Total policyholder claims against Western, from the September 2010 earthquake and the devastating February 2011 quake total $48.2 million, but after estimates of the reinsurance recovery payouts, the policyholders face a $16.1 million shortfall, according to liquidators Grant Thornton's latest two-monthly creditors' report.
''We expect there will be a shortfall of funds available for claims and also expect that the quantum of claims may increase as assessment of same is completed,'' Grant Thornton said, reiterating predictions from an earlier report last August.
That meant is was ''unlikely'' any funds would be available for separate creditors of the company, whose estimate of losses stands at $27.6 million.
Boutique insurer Western, whose directors were Queenstown-based Graham Smolenski and his brother in-law Jeff McNally, held 7000 policies around the world, with total potential liabilities of more than $10 billion, but fell over in April 2011 following claims for just $6 million of the first quake-related claims, and initial creditor claims of $3.8 million.
Total claims by creditors and policyholders then spiralled to $65 million.
Grant Thornton had retained the reinsurance treaties during the liquidation by paying $430,000 in premiums, with a further $2 million premium owed for 2011 treaties.
Grant Thornton said it expected the reinsurers to offset that $2 million owed, and said estimated recoveries due stood at $34 million.

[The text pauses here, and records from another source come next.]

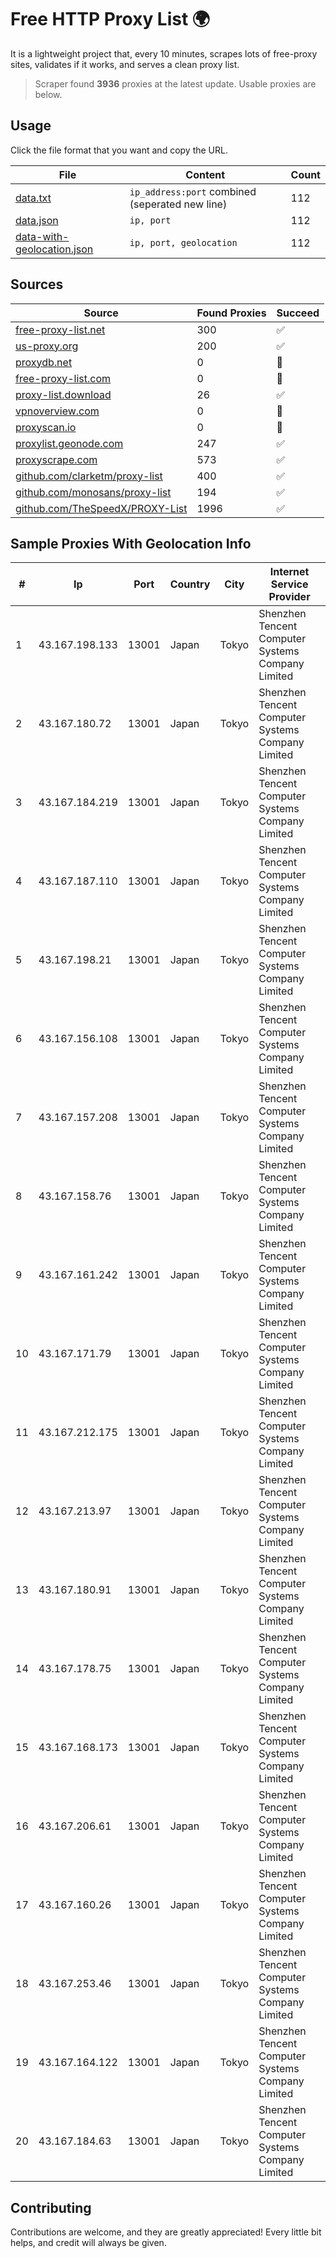 
# Free HTTP Proxy List 🌍

It is a lightweight project that, every 10 minutes, scrapes lots of free-proxy sites, validates if it works, and serves a clean proxy list.


> Scraper found **3936** proxies at the latest update. Usable proxies are below.

## Usage

Click the file format that you want and copy the URL.


|File|Content|Count|
|----|-------|-----|
|[data.txt](https://raw.githubusercontent.com/themiralay/Proxy-List-World/master/data.txt)|`ip_address:port` combined (seperated new line)|112|
|[data.json](https://raw.githubusercontent.com/themiralay/Proxy-List-World/master/data.json)|`ip, port`|112|
|[data-with-geolocation.json](https://raw.githubusercontent.com/themiralay/Proxy-List-World/master/data-with-geolocation.json)|`ip, port, geolocation`|112|

## Sources

|Source|Found Proxies|Succeed|
|------|-------------|-------|
|[free-proxy-list.net](https://free-proxy-list.net)|300|✅|
|[us-proxy.org](https://www.us-proxy.org)|200|✅|
|[proxydb.net](http://proxydb.net)|0|🚫|
|[free-proxy-list.com](https://free-proxy-list.com/?page=&port=&type%5B%5D=http&type%5B%5D=https&up_time=0&search=Search)|0|🚫|
|[proxy-list.download](https://www.proxy-list.download/HTTP)|26|✅|
|[vpnoverview.com](https://vpnoverview.com/privacy/anonymous-browsing/free-proxy-servers)|0|🚫|
|[proxyscan.io](https://www.proxyscan.io)|0|🚫|
|[proxylist.geonode.com](https://proxylist.geonode.com/api/proxy-list?limit=300&page=1&sort_by=lastChecked&sort_type=desc&protocols=http,https)|247|✅|
|[proxyscrape.com](https://api.proxyscrape.com/v2/?request=displayproxies&protocol=http&timeout=10000&country=all&ssl=all&anonymity=all)|573|✅|
|[github.com/clarketm/proxy-list](https://raw.githubusercontent.com/clarketm/proxy-list/master/proxy-list-raw.txt)|400|✅|
|[github.com/monosans/proxy-list](https://raw.githubusercontent.com/monosans/proxy-list/main/proxies/http.txt)|194|✅|
|[github.com/TheSpeedX/PROXY-List](https://raw.githubusercontent.com/TheSpeedX/PROXY-List/master/http.txt)|1996|✅|


## Sample Proxies With Geolocation Info

|#|Ip|Port|Country|City|Internet Service Provider|
|-|--|----|-------|----|-------------------------|
|1|43.167.198.133|13001|Japan|Tokyo|Shenzhen Tencent Computer Systems Company Limited|
|2|43.167.180.72|13001|Japan|Tokyo|Shenzhen Tencent Computer Systems Company Limited|
|3|43.167.184.219|13001|Japan|Tokyo|Shenzhen Tencent Computer Systems Company Limited|
|4|43.167.187.110|13001|Japan|Tokyo|Shenzhen Tencent Computer Systems Company Limited|
|5|43.167.198.21|13001|Japan|Tokyo|Shenzhen Tencent Computer Systems Company Limited|
|6|43.167.156.108|13001|Japan|Tokyo|Shenzhen Tencent Computer Systems Company Limited|
|7|43.167.157.208|13001|Japan|Tokyo|Shenzhen Tencent Computer Systems Company Limited|
|8|43.167.158.76|13001|Japan|Tokyo|Shenzhen Tencent Computer Systems Company Limited|
|9|43.167.161.242|13001|Japan|Tokyo|Shenzhen Tencent Computer Systems Company Limited|
|10|43.167.171.79|13001|Japan|Tokyo|Shenzhen Tencent Computer Systems Company Limited|
|11|43.167.212.175|13001|Japan|Tokyo|Shenzhen Tencent Computer Systems Company Limited|
|12|43.167.213.97|13001|Japan|Tokyo|Shenzhen Tencent Computer Systems Company Limited|
|13|43.167.180.91|13001|Japan|Tokyo|Shenzhen Tencent Computer Systems Company Limited|
|14|43.167.178.75|13001|Japan|Tokyo|Shenzhen Tencent Computer Systems Company Limited|
|15|43.167.168.173|13001|Japan|Tokyo|Shenzhen Tencent Computer Systems Company Limited|
|16|43.167.206.61|13001|Japan|Tokyo|Shenzhen Tencent Computer Systems Company Limited|
|17|43.167.160.26|13001|Japan|Tokyo|Shenzhen Tencent Computer Systems Company Limited|
|18|43.167.253.46|13001|Japan|Tokyo|Shenzhen Tencent Computer Systems Company Limited|
|19|43.167.164.122|13001|Japan|Tokyo|Shenzhen Tencent Computer Systems Company Limited|
|20|43.167.184.63|13001|Japan|Tokyo|Shenzhen Tencent Computer Systems Company Limited|



## Contributing

Contributions are welcome, and they are greatly appreciated! Every
little bit helps, and credit will always be given.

A court case last year determined that reinsurance payout would go the Christchurch earthquake victims, as opposed to being paid to any other insured parties and creditors.
Once the losses from the two earthquakes were quantified, Grant Thornton would then be able to begin recovering reinsurance proceeds.
The list of Western's 24 reinsurers used during 2010-11 includes three Lloyd's syndicates, as well as companies based in Sweden, Barbados, Singapore, India, Australia and Malaysia.
Findings in 2011 by Grant Thornton noted Western had accepted risks ''outside the scope of its reinsurance policies'' and ''in some instances, premiums were too low''.
Western was able to operate with just a $500,000 bond lodged with Perpetual Trustees, and amid the potential liabilities of more than $10 billion, that included policies offered in Australia, Chile, Vanuatu, Abu Dhabi and numerous Pacific Island countries. Western had applied for membership of the Insurance Council of New Zealand several years ago, but was rejected, although the council declined to say why.